Na última sexta-feira (20), o Comitê da Bacia Hidrográfica do rio Piancó-Piranhas-Açu se reuniu extraordinariamente em Pombal, na Paraíba, para deliberar o manejo do sistema. Com apenas 13% da capacidade, o sistema Curemas-Mãe abastece mais de 20 cidades dos dois estados. A perspectiva inicial do comitê é tentar manter a reserva hídrica até março de 2017, uma vez que a possibilidade de recarga no inverno do próximo ano é baixa.
Nesta semana, a Organização Meteorológica Mundial (OMM) alertou que os efeitos do El Niño – fenômeno de aquecimento das águas do Oceano Pacífico – serão os mais intensos dos últimos 15 anos. O fenômeno impacta o período de chuvas no Nordeste do país.
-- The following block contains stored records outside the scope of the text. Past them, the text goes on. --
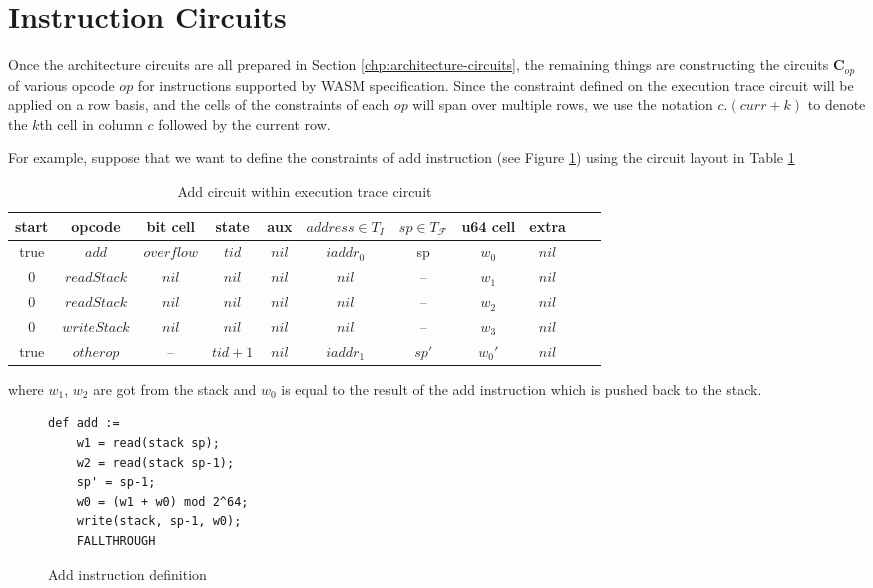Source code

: \section{Instruction Circuits}
\label{chp:instruction-circuits}
Once the architecture circuits are all prepared in Section \ref{chp:architecture-circuits}, the remaining things are constructing the circuits $\mathbf{C}_{op}$ of various opcode $op$ for instructions supported by WASM specification. Since the constraint defined on the execution trace circuit will be applied on a row basis, and the cells of the constraints of each $op$ will span over multiple rows, we use the notation $c.(curr+k)$ to denote the $k$th cell in column $c$ followed by the current row.

For example, suppose that we want to define the constraints of add instruction (see Figure \ref{fig:example-ins}) using the circuit layout in Table \ref{tbl:add-instruction}
\begin{table}[!h]
\begin{center}
\caption{Add circuit within execution trace circuit}
\label{tbl:add-instruction}
\begin{tabular}{ | c | c | c | c | c | c | c | c | c | c | c | }
  \hline
  start & opcode & bit cell & state & aux & $address \in T_{I}$ & $sp \in T_\mathcal{F}$& u64 cell & extra \\ 
  \hline
   true & $add$ & $overflow$ & $tid$ & $nil$ & $iaddr_0$ & sp & $w_0$ & $nil$\\ 
 \hline
   0 & $readStack$ & $nil$ & $nil$ & $nil$ & $nil$ & -- & $w_1$ & $nil$\\ 
 \hline
   0 & $readStack$ & $nil$ & $nil$ & $nil$ & $nil$ & -- & $w_2$ & $nil$\\ 
 \hline
   0 & $writeStack$ & $nil$ & $nil$ & $nil$ & $nil$ & -- & $w_3$ & $nil$\\ 
 \hline
   true & $otherop$ & -- & $tid+1$ & $nil$ & $iaddr_1$ & $sp'$ & $w_0'$ & $nil$\\
 \hline
\end{tabular}

\end{center}
\end{table}
where $w_1$, $w_2$ are got from the stack and $w_0$ is equal to the result of the add instruction which is pushed back to the stack.
\begin{figure}
\small
\centering
\begin{verbatim}
def add :=
    w1 = read(stack sp);
    w2 = read(stack sp-1);
    sp' = sp-1;
    w0 = (w1 + w0) mod 2^64;
    write(stack, sp-1, w0);
    FALLTHROUGH
\end{verbatim}
\caption{Add instruction definition}
\label{fig:example-ins}
\end{figure}
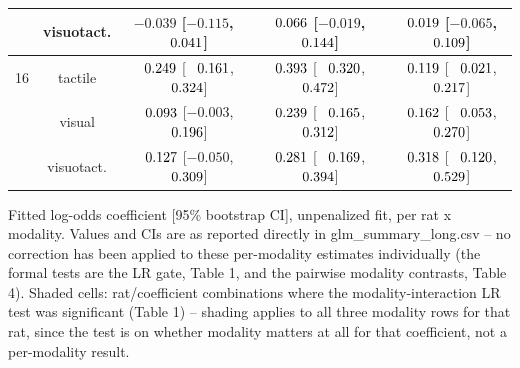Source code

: \begin{longtable}{lcccc}
 & visuotact. & $-0.039$ [$-0.115$, $\hphantom{-}0.041$] & \cellcolor{gray!15}$\hphantom{-}0.066$ [$-0.019$, $\hphantom{-}0.144$] & \cellcolor{gray!15}$\hphantom{-}0.019$ [$-0.065$, $\hphantom{-}0.109$] \\
\midrule
16 & tactile & \cellcolor{gray!15}$\hphantom{-}0.249$ [$\hphantom{-}0.161$, $\hphantom{-}0.324$] & \cellcolor{gray!15}$\hphantom{-}0.393$ [$\hphantom{-}0.320$, $\hphantom{-}0.472$] & \cellcolor{gray!15}$\hphantom{-}0.119$ [$\hphantom{-}0.021$, $\hphantom{-}0.217$] \\
 & visual & \cellcolor{gray!15}$\hphantom{-}0.093$ [$-0.003$, $\hphantom{-}0.196$] & \cellcolor{gray!15}$\hphantom{-}0.239$ [$\hphantom{-}0.165$, $\hphantom{-}0.312$] & \cellcolor{gray!15}$\hphantom{-}0.162$ [$\hphantom{-}0.053$, $\hphantom{-}0.270$] \\
 & visuotact. & \cellcolor{gray!15}$\hphantom{-}0.127$ [$-0.050$, $\hphantom{-}0.309$] & \cellcolor{gray!15}$\hphantom{-}0.281$ [$\hphantom{-}0.169$, $\hphantom{-}0.394$] & \cellcolor{gray!15}$\hphantom{-}0.318$ [$\hphantom{-}0.120$, $\hphantom{-}0.529$] \\
\end{longtable}
\vspace{4pt}
\par\noindent
\begin{minipage}{\linewidth}\small Fitted log-odds coefficient [95\% bootstrap CI], unpenalized fit, per rat x modality. Values and CIs are as reported directly in glm\_summary\_long.csv -- no correction has been applied to these per-modality estimates individually (the formal tests are the LR gate, Table 1, and the pairwise modality contrasts, Table 4). Shaded cells: rat/coefficient combinations where the modality-interaction LR test was significant (Table 1) -- shading applies to all three modality rows for that rat, since the test is on whether modality matters at all for that coefficient, not a per-modality result. \end{minipage}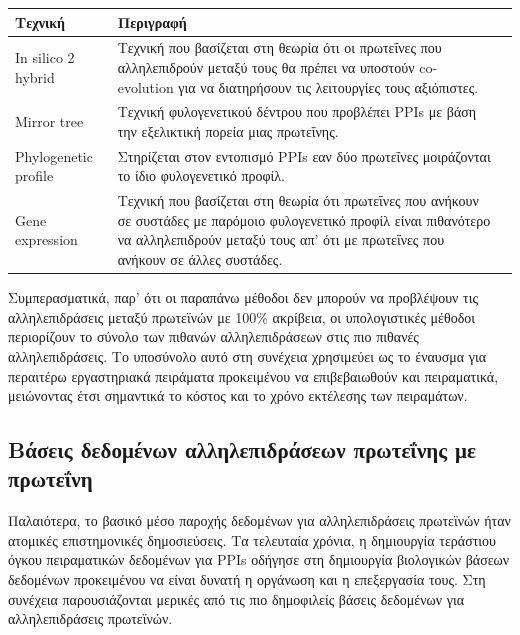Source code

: \begingroup
    \begin{tabularx}{0.8\textwidth} { 
      | >{\raggedright\arraybackslash}X 
      | >{\centering\arraybackslash}X 
      | >{\raggedleft\arraybackslash}X | }
     \hline
     \textbf{Τεχνική} & \textbf{Περιγραφή}\\
     \hline
     In silico 2 hybrid & Τεχνική που βασίζεται στη θεωρία ότι οι πρωτεΐνες που αλληλεπιδρούν μεταξύ τους θα πρέπει να υποστούν co-evolution για να διατηρήσουν τις λειτουργίες τους αξιόπιστες. \\
     \hline
     Mirror tree & Τεχνική φυλογενετικού δέντρου που προβλέπει PPIs με βάση την εξελικτική πορεία μιας πρωτεΐνης. \\
     \hline
     Phylogenetic profile & Στηρίζεται στον εντοπισμό PPIs εαν δύο πρωτεΐνες μοιράζονται το ίδιο φυλογενετικό προφίλ. \\
     \hline
     Gene expression & Τεχνική που βασίζεται στη θεωρία ότι πρωτεΐνες που ανήκουν σε συστάδες με παρόμοιο φυλογενετικό προφίλ είναι πιθανότερο να αλληλεπιδρούν μεταξύ τους απ' ότι με πρωτεΐνες που ανήκουν σε άλλες συστάδες. \\
     \hline
    \end{tabularx}
 \label{In Silico τεχνικές εντοπισμού PPIs}
\endgroup

\medskip
Συμπερασματικά, παρ' ότι οι παραπάνω μέθοδοι δεν μπορούν να προβλέψουν τις αλληλεπιδράσεις μεταξύ πρωτεϊνών με 100\% ακρίβεια, οι υπολογιστικές μέθοδοι περιορίζουν το σύνολο των πιθανών αλληλεπιδράσεων στις πιο πιθανές αλληλεπιδράσεις. Το υποσύνολο αυτό στη συνέχεια χρησιμεύει ως το έναυσμα για περαιτέρω εργαστηριακά πειράματα προκειμένου να επιβεβαιωθούν και πειραματικά, μειώνοντας έτσι σημαντικά το κόστος και το χρόνο εκτέλεσης των πειραμάτων.



\subsection{Βάσεις δεδομένων αλληλεπιδράσεων πρωτεΐνης με πρωτεΐνη}

Παλαιότερα, το βασικό μέσο παροχής δεδομένων για αλληλεπιδράσεις πρωτεϊνών ήταν ατομικές επιστημονικές δημοσιεύσεις. Τα τελευταία χρόνια, η δημιουργία τεράστιου όγκου πειραματικών δεδομένων για PPIs οδήγησε στη δημιουργία βιολογικών βάσεων δεδομένων προκειμένου να είναι δυνατή η οργάνωση και η επεξεργασία τους. Στη συνέχεια παρουσιάζονται μερικές από τις πιο δημοφιλείς βάσεις δεδομένων για αλληλεπιδράσεις πρωτεϊνών.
“Infelizmente a perspectiva para 2016 do ponto de vista das chuvas são poucas, passando a nossa situação de grave para muito grave. Estamos em um estado de guerra, o sacrifício tem que ser maior para que a gente abasteça o consumo humano e animal”, afirmou Paulo Varella Neto, diretor da Agência Nacional de Águas.